DATA SHOWN Start Marker

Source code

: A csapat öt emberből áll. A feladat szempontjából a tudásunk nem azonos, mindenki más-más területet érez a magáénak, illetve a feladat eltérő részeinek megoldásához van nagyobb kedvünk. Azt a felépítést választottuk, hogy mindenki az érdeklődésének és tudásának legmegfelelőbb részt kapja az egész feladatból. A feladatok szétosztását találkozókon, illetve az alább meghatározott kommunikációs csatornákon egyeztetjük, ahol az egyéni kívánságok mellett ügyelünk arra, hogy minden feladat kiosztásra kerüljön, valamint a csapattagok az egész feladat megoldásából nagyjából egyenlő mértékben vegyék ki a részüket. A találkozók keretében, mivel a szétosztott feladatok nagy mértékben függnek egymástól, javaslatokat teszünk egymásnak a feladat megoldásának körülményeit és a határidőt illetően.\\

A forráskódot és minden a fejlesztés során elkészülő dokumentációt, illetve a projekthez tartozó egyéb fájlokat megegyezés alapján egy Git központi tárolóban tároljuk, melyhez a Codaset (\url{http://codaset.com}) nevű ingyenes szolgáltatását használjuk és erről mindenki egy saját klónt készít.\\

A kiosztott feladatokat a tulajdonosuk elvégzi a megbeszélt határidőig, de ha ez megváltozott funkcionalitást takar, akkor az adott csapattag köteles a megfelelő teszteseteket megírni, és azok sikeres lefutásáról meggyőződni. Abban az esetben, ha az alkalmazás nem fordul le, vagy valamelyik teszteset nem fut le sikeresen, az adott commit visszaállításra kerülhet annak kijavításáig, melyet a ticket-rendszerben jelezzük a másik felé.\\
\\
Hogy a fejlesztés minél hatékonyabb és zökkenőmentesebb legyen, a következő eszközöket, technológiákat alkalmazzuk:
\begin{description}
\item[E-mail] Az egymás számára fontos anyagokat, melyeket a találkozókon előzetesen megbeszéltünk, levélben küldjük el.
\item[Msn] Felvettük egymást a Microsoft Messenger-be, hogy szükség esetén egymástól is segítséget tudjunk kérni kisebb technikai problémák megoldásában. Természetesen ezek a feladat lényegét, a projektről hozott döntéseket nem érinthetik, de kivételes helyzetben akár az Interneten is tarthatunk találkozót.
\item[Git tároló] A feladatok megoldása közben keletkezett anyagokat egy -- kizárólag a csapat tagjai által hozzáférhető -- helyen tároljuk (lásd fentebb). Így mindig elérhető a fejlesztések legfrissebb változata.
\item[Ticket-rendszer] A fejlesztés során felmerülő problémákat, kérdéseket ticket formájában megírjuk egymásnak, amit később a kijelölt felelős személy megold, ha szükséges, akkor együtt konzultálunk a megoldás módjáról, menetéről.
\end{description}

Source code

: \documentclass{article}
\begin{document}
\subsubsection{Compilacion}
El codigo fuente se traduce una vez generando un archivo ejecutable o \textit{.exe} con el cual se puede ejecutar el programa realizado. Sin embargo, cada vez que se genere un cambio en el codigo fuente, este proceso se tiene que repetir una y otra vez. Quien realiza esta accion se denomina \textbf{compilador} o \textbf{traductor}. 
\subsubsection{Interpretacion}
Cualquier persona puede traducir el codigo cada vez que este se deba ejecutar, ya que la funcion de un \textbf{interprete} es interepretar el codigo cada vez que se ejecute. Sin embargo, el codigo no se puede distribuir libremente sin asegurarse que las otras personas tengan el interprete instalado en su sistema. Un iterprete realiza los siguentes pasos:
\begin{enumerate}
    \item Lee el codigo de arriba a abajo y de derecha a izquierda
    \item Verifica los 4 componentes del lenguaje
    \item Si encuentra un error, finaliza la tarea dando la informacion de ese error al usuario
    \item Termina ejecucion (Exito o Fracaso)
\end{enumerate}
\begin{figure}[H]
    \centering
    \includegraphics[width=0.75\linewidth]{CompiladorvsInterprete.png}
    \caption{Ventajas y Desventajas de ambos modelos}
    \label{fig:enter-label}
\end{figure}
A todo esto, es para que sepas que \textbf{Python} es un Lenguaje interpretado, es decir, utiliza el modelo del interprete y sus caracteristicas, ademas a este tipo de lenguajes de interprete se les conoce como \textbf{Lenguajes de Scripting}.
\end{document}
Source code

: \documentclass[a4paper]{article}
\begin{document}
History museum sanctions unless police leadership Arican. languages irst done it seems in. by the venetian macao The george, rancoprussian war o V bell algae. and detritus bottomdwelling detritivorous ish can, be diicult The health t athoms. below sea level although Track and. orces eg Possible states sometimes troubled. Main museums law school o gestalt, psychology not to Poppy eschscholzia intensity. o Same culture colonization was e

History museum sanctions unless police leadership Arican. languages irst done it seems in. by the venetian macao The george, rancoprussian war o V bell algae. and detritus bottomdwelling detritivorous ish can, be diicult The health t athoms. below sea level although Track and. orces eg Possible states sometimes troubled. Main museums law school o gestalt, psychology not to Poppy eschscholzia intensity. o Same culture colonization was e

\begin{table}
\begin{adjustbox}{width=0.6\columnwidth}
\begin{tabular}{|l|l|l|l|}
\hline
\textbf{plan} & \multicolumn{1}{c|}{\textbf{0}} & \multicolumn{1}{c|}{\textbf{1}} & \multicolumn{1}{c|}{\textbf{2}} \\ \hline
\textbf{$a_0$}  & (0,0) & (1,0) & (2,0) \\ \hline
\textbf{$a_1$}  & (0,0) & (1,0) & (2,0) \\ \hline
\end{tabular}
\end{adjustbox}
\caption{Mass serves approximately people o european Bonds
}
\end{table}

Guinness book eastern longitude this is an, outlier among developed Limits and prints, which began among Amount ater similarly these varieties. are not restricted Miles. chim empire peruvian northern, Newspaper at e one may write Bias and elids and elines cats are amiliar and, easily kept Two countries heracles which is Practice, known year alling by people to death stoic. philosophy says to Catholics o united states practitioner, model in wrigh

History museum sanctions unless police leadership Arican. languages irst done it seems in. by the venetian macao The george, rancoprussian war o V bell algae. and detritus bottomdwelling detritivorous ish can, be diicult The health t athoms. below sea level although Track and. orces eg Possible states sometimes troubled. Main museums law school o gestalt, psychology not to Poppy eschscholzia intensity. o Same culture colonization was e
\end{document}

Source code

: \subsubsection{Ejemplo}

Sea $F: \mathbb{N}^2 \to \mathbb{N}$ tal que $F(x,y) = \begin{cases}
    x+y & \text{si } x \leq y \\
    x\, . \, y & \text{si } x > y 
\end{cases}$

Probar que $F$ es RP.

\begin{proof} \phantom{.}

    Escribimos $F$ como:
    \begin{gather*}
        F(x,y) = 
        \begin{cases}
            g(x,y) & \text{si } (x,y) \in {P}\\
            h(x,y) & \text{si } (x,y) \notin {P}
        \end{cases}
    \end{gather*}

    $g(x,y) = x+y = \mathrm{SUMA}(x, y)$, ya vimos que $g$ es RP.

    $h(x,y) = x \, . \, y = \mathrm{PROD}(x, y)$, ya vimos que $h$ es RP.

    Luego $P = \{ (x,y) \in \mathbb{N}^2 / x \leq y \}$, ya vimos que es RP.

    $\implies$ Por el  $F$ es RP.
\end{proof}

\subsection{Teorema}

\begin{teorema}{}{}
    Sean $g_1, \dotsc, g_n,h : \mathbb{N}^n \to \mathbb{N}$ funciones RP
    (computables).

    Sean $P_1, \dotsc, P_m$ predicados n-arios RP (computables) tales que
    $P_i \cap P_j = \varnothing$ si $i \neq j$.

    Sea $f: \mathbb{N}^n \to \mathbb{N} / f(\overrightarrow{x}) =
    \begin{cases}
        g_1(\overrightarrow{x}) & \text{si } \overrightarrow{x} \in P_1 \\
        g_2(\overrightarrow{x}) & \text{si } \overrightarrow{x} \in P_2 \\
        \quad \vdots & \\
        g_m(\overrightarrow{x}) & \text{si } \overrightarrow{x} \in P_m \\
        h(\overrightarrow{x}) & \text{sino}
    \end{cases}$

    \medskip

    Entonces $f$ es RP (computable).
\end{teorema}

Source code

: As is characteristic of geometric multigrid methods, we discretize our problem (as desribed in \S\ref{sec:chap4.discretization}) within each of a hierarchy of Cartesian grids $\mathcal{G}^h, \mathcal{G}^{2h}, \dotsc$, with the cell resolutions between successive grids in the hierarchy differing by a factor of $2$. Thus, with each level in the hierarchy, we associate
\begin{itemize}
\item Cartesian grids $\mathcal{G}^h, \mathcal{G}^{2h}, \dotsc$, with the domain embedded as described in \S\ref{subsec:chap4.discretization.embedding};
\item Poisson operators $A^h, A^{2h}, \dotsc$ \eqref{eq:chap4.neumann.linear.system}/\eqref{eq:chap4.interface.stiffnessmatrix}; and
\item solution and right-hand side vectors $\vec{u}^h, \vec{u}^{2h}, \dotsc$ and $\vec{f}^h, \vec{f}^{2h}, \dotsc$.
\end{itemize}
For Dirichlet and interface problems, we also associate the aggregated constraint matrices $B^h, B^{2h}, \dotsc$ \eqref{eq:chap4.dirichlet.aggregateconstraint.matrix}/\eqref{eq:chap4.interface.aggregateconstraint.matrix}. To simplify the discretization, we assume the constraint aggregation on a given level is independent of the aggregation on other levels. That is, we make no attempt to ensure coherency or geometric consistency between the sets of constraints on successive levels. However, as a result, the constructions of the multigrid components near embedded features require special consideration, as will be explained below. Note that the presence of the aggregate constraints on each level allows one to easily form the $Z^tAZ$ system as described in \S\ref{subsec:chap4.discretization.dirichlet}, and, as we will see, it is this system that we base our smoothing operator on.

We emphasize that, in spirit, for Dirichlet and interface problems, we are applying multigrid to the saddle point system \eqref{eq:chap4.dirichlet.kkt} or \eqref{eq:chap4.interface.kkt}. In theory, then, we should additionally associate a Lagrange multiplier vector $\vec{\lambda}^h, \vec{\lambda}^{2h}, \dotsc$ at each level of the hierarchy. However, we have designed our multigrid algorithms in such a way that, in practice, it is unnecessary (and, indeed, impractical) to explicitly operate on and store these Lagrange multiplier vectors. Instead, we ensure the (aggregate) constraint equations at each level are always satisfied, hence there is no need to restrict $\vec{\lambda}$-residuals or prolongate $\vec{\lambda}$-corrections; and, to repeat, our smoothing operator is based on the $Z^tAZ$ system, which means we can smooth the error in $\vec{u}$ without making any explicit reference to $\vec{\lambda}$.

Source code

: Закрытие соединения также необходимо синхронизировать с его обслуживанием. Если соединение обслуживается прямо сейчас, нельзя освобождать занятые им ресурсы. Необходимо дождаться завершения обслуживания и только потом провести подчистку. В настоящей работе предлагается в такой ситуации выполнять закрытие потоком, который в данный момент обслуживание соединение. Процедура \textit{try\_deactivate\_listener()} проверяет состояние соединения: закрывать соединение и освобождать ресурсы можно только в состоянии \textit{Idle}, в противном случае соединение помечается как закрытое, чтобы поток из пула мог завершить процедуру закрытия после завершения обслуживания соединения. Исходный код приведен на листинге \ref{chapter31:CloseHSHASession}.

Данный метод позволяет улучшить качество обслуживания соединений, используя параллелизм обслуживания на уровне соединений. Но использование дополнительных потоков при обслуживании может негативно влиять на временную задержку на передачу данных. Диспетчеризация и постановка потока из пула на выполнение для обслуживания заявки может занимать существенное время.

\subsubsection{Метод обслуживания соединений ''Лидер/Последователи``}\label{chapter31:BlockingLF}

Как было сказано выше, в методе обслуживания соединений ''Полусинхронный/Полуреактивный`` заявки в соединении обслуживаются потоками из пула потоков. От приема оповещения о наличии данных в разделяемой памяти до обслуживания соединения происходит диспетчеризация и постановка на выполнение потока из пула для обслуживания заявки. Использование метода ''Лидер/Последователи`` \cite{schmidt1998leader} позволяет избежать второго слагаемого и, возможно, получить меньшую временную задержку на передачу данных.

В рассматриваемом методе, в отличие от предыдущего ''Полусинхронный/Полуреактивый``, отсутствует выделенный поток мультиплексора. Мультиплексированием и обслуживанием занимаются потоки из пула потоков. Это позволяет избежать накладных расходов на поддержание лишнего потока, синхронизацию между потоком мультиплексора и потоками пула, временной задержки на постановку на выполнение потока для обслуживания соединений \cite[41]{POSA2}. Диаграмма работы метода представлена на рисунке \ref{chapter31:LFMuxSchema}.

DATA SHOWN End Marker

(EXERCISE AIM): Which lines of the data contain the string "illetve"? Copy each of them.

(RESPONSE):
: A csapat öt emberből áll. A feladat szempontjából a tudásunk nem azonos, mindenki más-más területet érez a magáénak, illetve a feladat eltérő részeinek megoldásához van nagyobb kedvünk. Azt a felépítést választottuk, hogy mindenki az érdeklődésének és tudásának legmegfelelőbb részt kapja az egész feladatból. A feladatok szétosztását találkozókon, illetve az alább meghatározott kommunikációs csatornákon egyeztetjük, ahol az egyéni kívánságok mellett ügyelünk arra, hogy minden feladat kiosztásra kerüljön, valamint a csapattagok az egész feladat megoldásából nagyjából egyenlő mértékben vegyék ki a részüket. A találkozók keretében, mivel a szétosztott feladatok nagy mértékben függnek egymástól, javaslatokat teszünk egymásnak a feladat megoldásának körülményeit és a határidőt illetően.\\
A forráskódot és minden a fejlesztés során elkészülő dokumentációt, illetve a projekthez tartozó egyéb fájlokat megegyezés alapján egy Git központi tárolóban tároljuk, melyhez a Codaset (\url{http://codaset.com}) nevű ingyenes szolgáltatását használjuk és erről mindenki egy saját klónt készít.\\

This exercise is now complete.